:: Instructions for the task ::
Using the entries below, show all lines with the string "wire".

:: Supplied data ::

════════════════

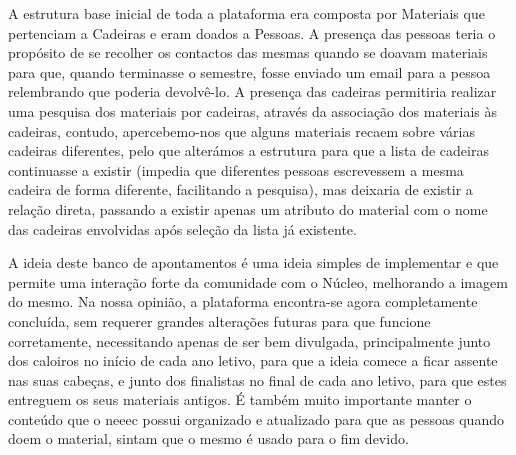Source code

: A estrutura base inicial de toda a plataforma era composta por Materiais que pertenciam a Cadeiras e eram doados a Pessoas. A presença das pessoas teria o propósito de se recolher os contactos das mesmas quando se doavam materiais para que, quando terminasse o semestre, fosse enviado um email para a pessoa relembrando que poderia devolvê-lo. A presença das cadeiras permitiria realizar uma pesquisa dos materiais por cadeiras, através da associação dos materiais às cadeiras, contudo, apercebemo-nos que alguns materiais recaem sobre várias cadeiras diferentes, pelo que alterámos a estrutura para que a lista de cadeiras continuasse a existir (impedia que diferentes pessoas escrevessem a mesma cadeira de forma diferente, facilitando a pesquisa), mas deixaria de existir a relação direta, passando a existir apenas um atributo do material com o nome das cadeiras envolvidas após seleção da lista já existente.

A ideia deste banco de apontamentos é uma ideia simples de implementar e que permite uma interação forte da comunidade com o Núcleo, melhorando a imagem do mesmo. Na nossa opinião, a plataforma encontra-se agora completamente concluída, sem requerer grandes alterações futuras para que funcione corretamente, necessitando apenas de ser bem divulgada, principalmente junto dos caloiros no início de cada ano letivo, para que a ideia comece a ficar assente nas suas cabeças, e junto dos finalistas no final de cada ano letivo, para que estes entreguem os seus materiais antigos. É também muito importante manter o conteúdo que o \acrshort{neeec} possui organizado e atualizado para que as pessoas quando doem o material, sintam que o mesmo é usado para o fim devido.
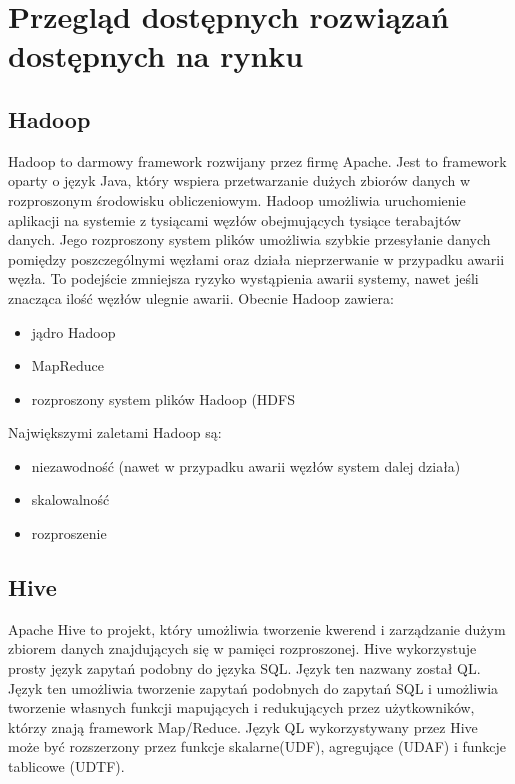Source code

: \section{Przegląd dostępnych rozwiązań dostępnych na rynku}
\label{sec:solutions}



\subsection{Hadoop}
\label{sec:solutions:hadoop}
Hadoop to darmowy framework rozwijany przez firmę Apache. Jest to framework oparty o język Java, który wspiera przetwarzanie  dużych zbiorów danych w rozproszonym środowisku obliczeniowym. Hadoop umożliwia uruchomienie aplikacji na systemie z tysiącami węzłów obejmujących tysiące terabajtów danych. Jego rozproszony system plików umożliwia szybkie przesyłanie danych pomiędzy poszczególnymi węzłami oraz działa nieprzerwanie w przypadku awarii węzła. To podejście zmniejsza  ryzyko wystąpienia awarii systemy, nawet jeśli znacząca ilość węzłów ulegnie awarii. Obecnie Hadoop zawiera:
\begin{itemize}[noitemsep]
\item jądro Hadoop
\item MapReduce
\item rozproszony system plików Hadoop (HDFS
\end{itemize}

Największymi zaletami Hadoop są:
\begin{itemize}[noitemsep]
\item niezawodność (nawet w przypadku awarii węzłów system dalej działa)
\item skalowalność
\item rozproszenie
\end{itemize}



\subsection{Hive}
\label{sec:solutions:hive}
Apache Hive to projekt, który umożliwia tworzenie kwerend i zarządzanie dużym zbiorem danych znajdujących się w pamięci rozproszonej. Hive wykorzystuje prosty język zapytań podobny do języka SQL. Język ten nazwany został QL. Język ten umożliwia tworzenie zapytań podobnych do zapytań SQL i umożliwia tworzenie własnych funkcji mapujących i redukujących przez użytkowników, którzy znają framework Map/Reduce. Język QL wykorzystywany przez Hive może być rozszerzony przez funkcje skalarne(UDF), agregujące (UDAF) i funkcje tablicowe (UDTF).

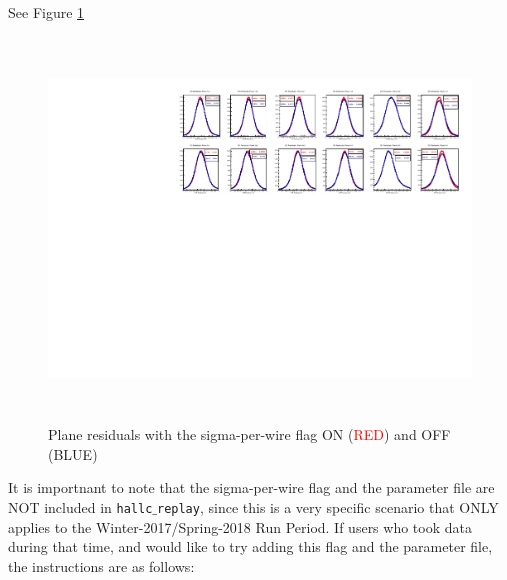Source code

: \documentclass[11pt]{article}
\begin{document}
See Figure \ref{fig:plane_residuals}
\begin{figure}[ht!]
  \hspace*{-1.5cm}                                                           
  \centering
  \includegraphics[width=7.0in, height=4.0in]{residuals_compare.pdf}
  \caption{Plane residuals with the sigma-per-wire flag ON (\textcolor{red}{RED}) and OFF (\textcolor{navyblue}{BLUE})}
  \label{fig:plane_residuals}
\end{figure}
\newline
\noindent It is importnant to note that the sigma-per-wire flag and the parameter file are NOT included in \texttt{hallc$\_$replay}, since this is a very specific scenario that
ONLY applies to the Winter-2017/Spring-2018 Run Period. If users who took data during that time, and would like to try adding this flag and the parameter file,
the instructions are as follows:
\end{document}
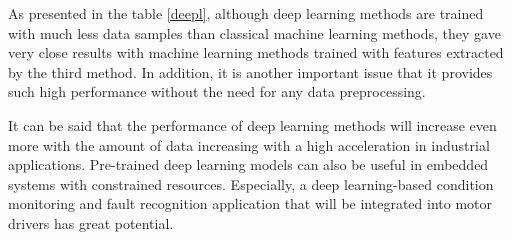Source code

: As presented in the table \ref{deepl}, although deep learning methods are trained with much less data samples than classical machine learning methods, they gave very close results with machine learning methods trained with features extracted by the third method. In addition, it is another important issue that it provides such high performance without the need for any data preprocessing.

It can be said that the performance of deep learning methods will increase even more with the amount of data increasing with a high acceleration in industrial applications. Pre-trained deep learning models can also be useful in embedded systems with constrained resources. Especially, a deep learning-based condition monitoring and fault recognition application that will be integrated into motor drivers has great potential.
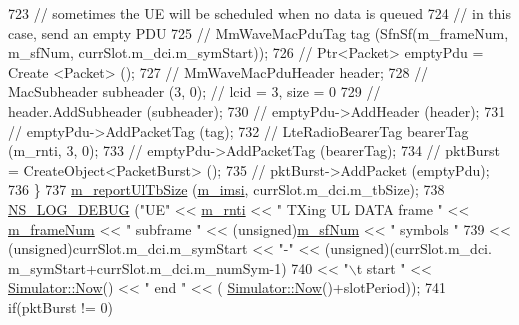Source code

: \begin{DoxyCode}
723                         \textcolor{comment}{// sometimes the UE will be scheduled when no data is queued}
724                         \textcolor{comment}{// in this case, send an empty PDU}
725                         \textcolor{comment}{// MmWaveMacPduTag tag (SfnSf(m\_frameNum, m\_sfNum, currSlot.m\_dci.m\_symStart));}
726                         \textcolor{comment}{// Ptr<Packet> emptyPdu = Create <Packet> ();}
727                         \textcolor{comment}{// MmWaveMacPduHeader header;}
728                         \textcolor{comment}{// MacSubheader subheader (3, 0);  // lcid = 3, size = 0}
729                         \textcolor{comment}{// header.AddSubheader (subheader);}
730                         \textcolor{comment}{// emptyPdu->AddHeader (header);}
731                         \textcolor{comment}{// emptyPdu->AddPacketTag (tag);}
732                         \textcolor{comment}{// LteRadioBearerTag bearerTag (m\_rnti, 3, 0);}
733                         \textcolor{comment}{// emptyPdu->AddPacketTag (bearerTag);}
734                         \textcolor{comment}{// pktBurst = CreateObject<PacketBurst> ();}
735                         \textcolor{comment}{// pktBurst->AddPacket (emptyPdu);}
736                 \}
737                 \hyperlink{classns3_1_1MmWaveUePhy_af182f14fb53bb3fea59e51d420fe0489}{m\_reportUlTbSize} (\hyperlink{classns3_1_1MmWaveUePhy_ae1bada3d54462b51bc01803e56f449ee}{m\_imsi}, currSlot.m\_dci.m\_tbSize);
738                 \hyperlink{group__logging_ga413f1886406d49f59a6a0a89b77b4d0a}{NS\_LOG\_DEBUG} (\textcolor{stringliteral}{"UE"} << \hyperlink{classns3_1_1MmWaveUePhy_aae63c66b69de47ac19b4033ecf4bc211}{m\_rnti} << \textcolor{stringliteral}{" TXing UL DATA frame "} << 
      \hyperlink{classns3_1_1MmWavePhy_a852ce585035a1c12122d2775e64ff38a}{m\_frameNum} << \textcolor{stringliteral}{" subframe "} << (\textcolor{keywordtype}{unsigned})\hyperlink{classns3_1_1MmWavePhy_af3d76eb9f3e5e1ff669852d05986c1a3}{m\_sfNum} << \textcolor{stringliteral}{" symbols "}
739                               << (\textcolor{keywordtype}{unsigned})currSlot.m\_dci.m\_symStart << \textcolor{stringliteral}{"-"} << (\textcolor{keywordtype}{unsigned})(currSlot.m\_dci.
      m\_symStart+currSlot.m\_dci.m\_numSym-1)
740                               << \textcolor{stringliteral}{"\(\backslash\)t start "} << \hyperlink{classns3_1_1Simulator_ac3178fa975b419f7875e7105be122800}{Simulator::Now}() << \textcolor{stringliteral}{" end "} << (
      \hyperlink{classns3_1_1Simulator_ac3178fa975b419f7875e7105be122800}{Simulator::Now}()+slotPeriod));
741                 \textcolor{keywordflow}{if}(pktBurst != 0)

\end{DoxyCode}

════════════════

:: The completed task ::
  \caption{Plane residuals with the sigma-per-wire flag ON (\textcolor{red}{RED}) and OFF (\textcolor{navyblue}{BLUE})}
\noindent It is importnant to note that the sigma-per-wire flag and the parameter file are NOT included in \texttt{hallc$\_$replay}, since this is a very specific scenario that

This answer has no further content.